The labels are a key component of the installation, as they provide the only guidance for the visitor seeking to interpret the paintings, prints, and documents. As noted, the small but dense introductory text panels do not call attention to themselves. An excellent addition to many object labels and text panels are the photographic reproductions that refer to additional paintings not included in the exhibition. New interpretations of the pictorial sources for Johnson’s portrait of Archbishop John Carroll, for example, are amplified by images and accompanying text that allow for close comparison. Nevertheless, the lengthy labels are, quite literally, a “book on the wall,” taken almost verbatim from the catalog entries, and unusually long (averaging about 300 words). This reviewer yearned for more labels that actively engage the viewer with the works of art to enrich an understanding of Johnson, his oeuvre, and his milieu. Johnson’s painting of an unidentified girl titled In the Garden (c. 1805; Baltimore Museum of Art) is one of only a few examples where the label suggests that viewers focus on details in the work rather than prioritizing biographical information.6 Additionally, the labels could have explained issues of materiality pertinent to Johnson’s portraits. For example, several paintings, such as Charles Burnett (c. 1812, MCHC), retain elements of graphite drawing that may have intrigued viewers interested in processes or materials ( 4).7 If the labels had drawn attention to this feature or noted Johnson’s unusually thin paint application, the texts may have helped viewers develop the skills of close looking that they could then use in other galleries and beyond the museum’s walls.

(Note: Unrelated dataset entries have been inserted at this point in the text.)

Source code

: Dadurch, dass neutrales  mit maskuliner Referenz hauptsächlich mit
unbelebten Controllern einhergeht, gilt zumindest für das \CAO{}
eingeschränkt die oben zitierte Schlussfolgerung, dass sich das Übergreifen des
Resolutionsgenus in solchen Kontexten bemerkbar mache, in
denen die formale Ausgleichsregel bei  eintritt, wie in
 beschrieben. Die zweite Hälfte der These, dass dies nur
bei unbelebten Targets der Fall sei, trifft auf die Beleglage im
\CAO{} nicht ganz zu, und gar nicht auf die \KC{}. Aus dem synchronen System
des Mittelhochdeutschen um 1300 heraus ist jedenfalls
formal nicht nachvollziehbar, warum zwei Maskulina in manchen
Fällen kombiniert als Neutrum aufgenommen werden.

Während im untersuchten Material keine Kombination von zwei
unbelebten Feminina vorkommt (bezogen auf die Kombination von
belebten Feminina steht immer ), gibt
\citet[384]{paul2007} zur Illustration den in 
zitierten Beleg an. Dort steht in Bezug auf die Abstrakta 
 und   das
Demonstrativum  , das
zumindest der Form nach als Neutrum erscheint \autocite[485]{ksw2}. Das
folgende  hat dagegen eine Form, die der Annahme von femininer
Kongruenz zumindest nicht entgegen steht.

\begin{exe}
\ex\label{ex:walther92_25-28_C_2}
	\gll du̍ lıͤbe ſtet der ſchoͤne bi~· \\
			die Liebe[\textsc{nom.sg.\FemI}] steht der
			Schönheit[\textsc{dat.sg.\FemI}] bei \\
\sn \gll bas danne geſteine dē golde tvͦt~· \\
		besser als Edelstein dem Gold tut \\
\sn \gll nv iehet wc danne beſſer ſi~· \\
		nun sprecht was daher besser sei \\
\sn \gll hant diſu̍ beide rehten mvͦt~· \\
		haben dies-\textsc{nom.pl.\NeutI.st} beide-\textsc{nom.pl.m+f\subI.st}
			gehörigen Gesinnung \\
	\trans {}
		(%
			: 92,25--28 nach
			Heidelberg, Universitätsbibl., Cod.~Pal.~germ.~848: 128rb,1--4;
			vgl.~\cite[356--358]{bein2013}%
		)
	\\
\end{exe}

One valuable addition to the exhibition is a group of portraits by other mid-Atlantic artists that suggest how Johnson might have learned to paint portraits that met early American standards of depiction. Although the inclusion of comparative paintings is useful to show the types of works Johnson may have seen in Baltimore-area homes, particularly as he described himself as a “self-taught genius,” this avenue of research and analysis tends to veer towards formal analysis. Several labels point to Johnson’s use of props such as books, which, particularly for women, were common in colonial and early national portraits. Asking viewers to compare the mostly domestic props that women held versus the business-centered props, such as ledgers, that were included in men’s images might have called attention to the gendered assumptions that portraits reinforced, taking analysis to a higher level.

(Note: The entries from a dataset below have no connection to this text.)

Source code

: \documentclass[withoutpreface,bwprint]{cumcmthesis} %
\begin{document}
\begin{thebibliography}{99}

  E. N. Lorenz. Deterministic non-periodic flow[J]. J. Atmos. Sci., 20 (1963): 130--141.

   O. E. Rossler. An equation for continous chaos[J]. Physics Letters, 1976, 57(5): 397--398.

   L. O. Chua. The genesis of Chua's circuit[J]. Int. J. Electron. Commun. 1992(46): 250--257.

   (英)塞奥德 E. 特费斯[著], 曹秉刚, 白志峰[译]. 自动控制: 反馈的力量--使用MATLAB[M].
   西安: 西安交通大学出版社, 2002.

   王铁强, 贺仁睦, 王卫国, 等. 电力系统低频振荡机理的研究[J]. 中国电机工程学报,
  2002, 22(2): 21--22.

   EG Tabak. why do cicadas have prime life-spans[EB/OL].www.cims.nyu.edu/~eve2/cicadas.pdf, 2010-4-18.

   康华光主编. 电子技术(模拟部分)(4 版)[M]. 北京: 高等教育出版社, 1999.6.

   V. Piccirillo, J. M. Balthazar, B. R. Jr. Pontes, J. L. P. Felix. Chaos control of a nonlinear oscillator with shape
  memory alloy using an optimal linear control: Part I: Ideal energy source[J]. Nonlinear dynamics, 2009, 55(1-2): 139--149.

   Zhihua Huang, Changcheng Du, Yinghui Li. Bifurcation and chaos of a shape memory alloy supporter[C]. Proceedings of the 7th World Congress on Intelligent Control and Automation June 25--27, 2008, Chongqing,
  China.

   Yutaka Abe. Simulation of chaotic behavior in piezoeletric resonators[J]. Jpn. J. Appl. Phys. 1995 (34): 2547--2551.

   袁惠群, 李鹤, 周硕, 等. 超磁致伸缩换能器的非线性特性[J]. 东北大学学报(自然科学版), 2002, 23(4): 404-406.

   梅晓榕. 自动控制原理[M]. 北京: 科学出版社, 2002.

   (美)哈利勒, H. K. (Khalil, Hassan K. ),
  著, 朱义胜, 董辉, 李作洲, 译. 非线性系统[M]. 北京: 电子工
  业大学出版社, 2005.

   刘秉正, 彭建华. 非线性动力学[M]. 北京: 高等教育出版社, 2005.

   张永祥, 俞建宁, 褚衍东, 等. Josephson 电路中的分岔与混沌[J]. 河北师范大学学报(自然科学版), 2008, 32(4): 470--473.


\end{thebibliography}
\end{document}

The exhibition provides the Washington County Museum of Fine Arts, a regional institution, with a tremendous opportunity to expand and diversify its audience, highlight the two Johnson paintings in the museum’s collection, and—hopefully—enable the discovery of additional paintings and documents related to the artist. The exhibition is accompanied by a 106-page catalogue that synthesizes previous scholarship, providing readers with up-to-date information on Johnson as well as color illustrations of the works in the exhibition and other related images.
Cite this article: Anne Verplanck, review of Joshua Johnson: Portraitist of Early American Baltimore, Washington County Museum of Fine Arts, Panorama: Journal of the Association of Historians of American Art 7, no. 2 (Fall 2021), https://doi.org/10.24926/24716839.12812.
The author wishes to thank Daniel Fulco, Sarah J. Hall, Kellie Mele, and Jillian MacMaster at the Washington County Museum of Fine Arts for providing information and observations about the exhibition. She is indebted to scholars Stiles Tuttle Colwill and Linda Crocker Simmons for their insights about the exhibition and Johnson. The editors of Panorama provided helpful critiques that strengthened this review.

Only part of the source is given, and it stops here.